And so a group of musicians traveled to Tenochtitlan, ostensibly to perform for Emperor Axayacatl for his entertainment, as freely-offered tribute from Chalco to the great leader of the Aztecs. In secret, the musicians planned to present a carefully selected song that would present a coded message, saying: “We know what you’re doing is wrong. And you know it, too.”
The musicians were playing a very dangerous game. For one, the Aztecs famously treated disloyalty and dissent in ways that would have made Attila the Hun queasy. Aztec leaders were not above actively goading their already-conquered territories into open rebellion, and then using the unrest as a pretext to invade all over again so they could impose even greater demands for tribute. But it wasn’t just international politics that had the singers concerned… the Aztecs took musical performances seriously. Very seriously. Aztec sources remark how terrifying it was to perform for the emperors, as the rulers brutally punished performers who displeased them. Stalin may have tormented Soviet artists who sparked his ire, but he never ripped out their still-beating hearts with his bare hands and wore their flayed skins like a cape. The musicians were literally taking their lives into their own hands, and risking terrible retribution for their people.
As it turned out, the pressure apparently got to the lead singer—when the musicians were called for, he fainted and could not be revived. The situation looked dire.
It was at this point, one of the other singers, a young man named Quecholcohuatl, came forward. He would serve as the lead singer. He stepped over his prone companion, and called for the musicians to begin. And he knew he would have to give the performance of a lifetime.

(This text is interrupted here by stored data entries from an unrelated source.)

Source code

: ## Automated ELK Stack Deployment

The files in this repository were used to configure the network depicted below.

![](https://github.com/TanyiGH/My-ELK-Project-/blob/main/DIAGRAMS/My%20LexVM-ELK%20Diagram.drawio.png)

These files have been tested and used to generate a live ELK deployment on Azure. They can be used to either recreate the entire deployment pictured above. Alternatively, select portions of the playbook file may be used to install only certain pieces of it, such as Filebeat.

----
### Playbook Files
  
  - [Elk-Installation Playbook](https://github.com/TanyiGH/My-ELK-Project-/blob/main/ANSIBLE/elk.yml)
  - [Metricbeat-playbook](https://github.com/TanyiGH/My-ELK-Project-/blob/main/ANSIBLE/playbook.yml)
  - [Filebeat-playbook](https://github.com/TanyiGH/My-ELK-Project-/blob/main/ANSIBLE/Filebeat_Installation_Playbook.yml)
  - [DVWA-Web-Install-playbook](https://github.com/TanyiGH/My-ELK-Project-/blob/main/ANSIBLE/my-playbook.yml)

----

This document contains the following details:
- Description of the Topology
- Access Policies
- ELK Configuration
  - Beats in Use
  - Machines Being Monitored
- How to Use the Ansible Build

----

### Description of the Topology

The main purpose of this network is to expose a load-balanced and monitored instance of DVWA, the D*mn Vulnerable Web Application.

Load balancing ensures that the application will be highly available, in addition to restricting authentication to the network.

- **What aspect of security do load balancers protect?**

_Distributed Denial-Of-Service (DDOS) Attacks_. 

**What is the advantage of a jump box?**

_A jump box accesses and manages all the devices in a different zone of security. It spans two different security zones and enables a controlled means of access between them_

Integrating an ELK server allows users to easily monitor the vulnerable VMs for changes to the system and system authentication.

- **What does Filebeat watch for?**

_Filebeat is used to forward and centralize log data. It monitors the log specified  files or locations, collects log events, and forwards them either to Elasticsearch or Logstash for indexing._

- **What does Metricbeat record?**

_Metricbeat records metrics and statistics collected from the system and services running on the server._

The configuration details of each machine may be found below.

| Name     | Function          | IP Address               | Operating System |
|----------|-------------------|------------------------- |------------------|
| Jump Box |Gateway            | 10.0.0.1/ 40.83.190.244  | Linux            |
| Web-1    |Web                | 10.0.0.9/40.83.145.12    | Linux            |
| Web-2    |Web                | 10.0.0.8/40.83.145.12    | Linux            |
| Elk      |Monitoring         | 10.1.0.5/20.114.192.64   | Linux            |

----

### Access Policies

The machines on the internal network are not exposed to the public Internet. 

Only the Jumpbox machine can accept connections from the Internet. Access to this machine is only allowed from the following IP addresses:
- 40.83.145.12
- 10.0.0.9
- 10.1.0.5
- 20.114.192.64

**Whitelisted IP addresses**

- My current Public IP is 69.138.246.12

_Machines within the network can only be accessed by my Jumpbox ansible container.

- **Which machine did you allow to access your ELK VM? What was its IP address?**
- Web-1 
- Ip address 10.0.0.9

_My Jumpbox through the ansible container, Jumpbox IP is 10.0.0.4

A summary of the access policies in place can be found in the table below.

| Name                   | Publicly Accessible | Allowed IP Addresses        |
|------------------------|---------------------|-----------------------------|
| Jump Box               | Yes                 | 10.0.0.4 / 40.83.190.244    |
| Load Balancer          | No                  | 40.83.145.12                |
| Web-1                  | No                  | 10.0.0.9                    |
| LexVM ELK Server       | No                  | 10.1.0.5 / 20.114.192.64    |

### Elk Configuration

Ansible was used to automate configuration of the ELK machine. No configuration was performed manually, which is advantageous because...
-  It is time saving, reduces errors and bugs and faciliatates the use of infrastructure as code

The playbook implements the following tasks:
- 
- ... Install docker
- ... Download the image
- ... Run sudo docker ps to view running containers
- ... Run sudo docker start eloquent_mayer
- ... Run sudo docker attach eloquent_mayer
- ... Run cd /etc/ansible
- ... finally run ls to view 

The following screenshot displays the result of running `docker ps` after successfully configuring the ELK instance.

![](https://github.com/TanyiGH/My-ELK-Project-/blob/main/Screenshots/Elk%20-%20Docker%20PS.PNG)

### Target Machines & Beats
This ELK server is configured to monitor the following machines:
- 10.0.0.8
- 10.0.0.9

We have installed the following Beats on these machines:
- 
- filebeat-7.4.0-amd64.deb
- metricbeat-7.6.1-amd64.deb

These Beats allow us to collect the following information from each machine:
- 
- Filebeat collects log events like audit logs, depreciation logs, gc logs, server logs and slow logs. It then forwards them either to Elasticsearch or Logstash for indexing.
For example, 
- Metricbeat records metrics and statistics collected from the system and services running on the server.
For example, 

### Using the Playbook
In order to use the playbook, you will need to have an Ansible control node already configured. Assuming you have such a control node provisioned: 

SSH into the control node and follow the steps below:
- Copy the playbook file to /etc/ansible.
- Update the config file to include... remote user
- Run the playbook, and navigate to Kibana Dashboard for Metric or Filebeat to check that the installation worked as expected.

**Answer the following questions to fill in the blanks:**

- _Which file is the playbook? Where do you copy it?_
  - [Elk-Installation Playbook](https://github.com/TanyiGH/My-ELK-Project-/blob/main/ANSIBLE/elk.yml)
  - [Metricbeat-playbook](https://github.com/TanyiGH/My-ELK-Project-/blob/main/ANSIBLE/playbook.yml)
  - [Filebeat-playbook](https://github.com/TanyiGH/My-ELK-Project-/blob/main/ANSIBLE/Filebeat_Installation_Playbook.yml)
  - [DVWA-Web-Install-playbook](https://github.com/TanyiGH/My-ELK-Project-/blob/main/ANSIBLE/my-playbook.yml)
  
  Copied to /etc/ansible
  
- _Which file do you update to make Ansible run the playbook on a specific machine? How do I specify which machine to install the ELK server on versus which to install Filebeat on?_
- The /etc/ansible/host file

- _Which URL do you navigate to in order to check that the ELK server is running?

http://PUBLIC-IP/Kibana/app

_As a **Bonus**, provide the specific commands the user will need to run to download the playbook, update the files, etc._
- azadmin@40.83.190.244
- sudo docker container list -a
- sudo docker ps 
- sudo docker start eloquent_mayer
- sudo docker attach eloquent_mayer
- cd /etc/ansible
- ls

The musicians presented a piece called The Chalca Woman’s Song. It was a revolutionary work, calling for the main singer to perform as if he were a female prisoner of war, taken as a concubine for the king. This was hardly a subtle metaphor; everyone present would instantly see the connection between the enslaved woman and an enslaved kingdom. But by focusing on the point of view of a woman, the song presented a very different perspective. She had lost her own agency. Her children had gone from cherished beings—her hopes of the future—to becoming nonentities with no value. Her sense of honor and dignity now depended on the largess of her king. The song forced the listeners to contemplate the glories of war through the eyes of victims who had no ability to fight back. The effect was similar to how Euripides’ play The Trojan Women forced the ancient Athenians to grapple with the morality of war.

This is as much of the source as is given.